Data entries
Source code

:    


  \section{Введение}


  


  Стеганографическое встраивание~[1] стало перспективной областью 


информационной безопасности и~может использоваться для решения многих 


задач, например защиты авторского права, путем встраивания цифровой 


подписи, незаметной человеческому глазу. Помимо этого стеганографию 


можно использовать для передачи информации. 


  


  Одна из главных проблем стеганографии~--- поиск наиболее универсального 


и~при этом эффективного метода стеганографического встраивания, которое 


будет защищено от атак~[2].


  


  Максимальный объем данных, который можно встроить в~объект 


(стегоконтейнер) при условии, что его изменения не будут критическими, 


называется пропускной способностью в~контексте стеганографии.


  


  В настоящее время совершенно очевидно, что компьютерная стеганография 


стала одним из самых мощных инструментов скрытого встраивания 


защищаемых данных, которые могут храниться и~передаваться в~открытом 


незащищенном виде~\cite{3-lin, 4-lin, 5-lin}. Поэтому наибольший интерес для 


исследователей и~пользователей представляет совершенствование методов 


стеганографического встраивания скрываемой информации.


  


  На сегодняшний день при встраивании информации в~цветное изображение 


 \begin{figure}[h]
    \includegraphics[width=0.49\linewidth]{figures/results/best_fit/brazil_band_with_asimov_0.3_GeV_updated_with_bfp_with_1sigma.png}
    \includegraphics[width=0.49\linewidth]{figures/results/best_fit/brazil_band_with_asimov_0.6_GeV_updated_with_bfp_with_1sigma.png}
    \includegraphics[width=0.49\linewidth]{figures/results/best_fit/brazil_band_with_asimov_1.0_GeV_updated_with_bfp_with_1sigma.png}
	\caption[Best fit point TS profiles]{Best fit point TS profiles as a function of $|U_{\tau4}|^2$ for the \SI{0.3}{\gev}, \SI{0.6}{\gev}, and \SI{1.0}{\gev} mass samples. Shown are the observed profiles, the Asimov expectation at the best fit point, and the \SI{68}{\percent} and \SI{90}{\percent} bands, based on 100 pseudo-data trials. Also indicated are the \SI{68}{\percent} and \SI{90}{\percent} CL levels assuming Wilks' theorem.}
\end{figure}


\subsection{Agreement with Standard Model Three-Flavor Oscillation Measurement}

● **EXERCISE REQUIREMENTS**: Across all the entries above, count each line that has the word "можно" in it, and give only the count.

● **YOUR RESPONSE**: 2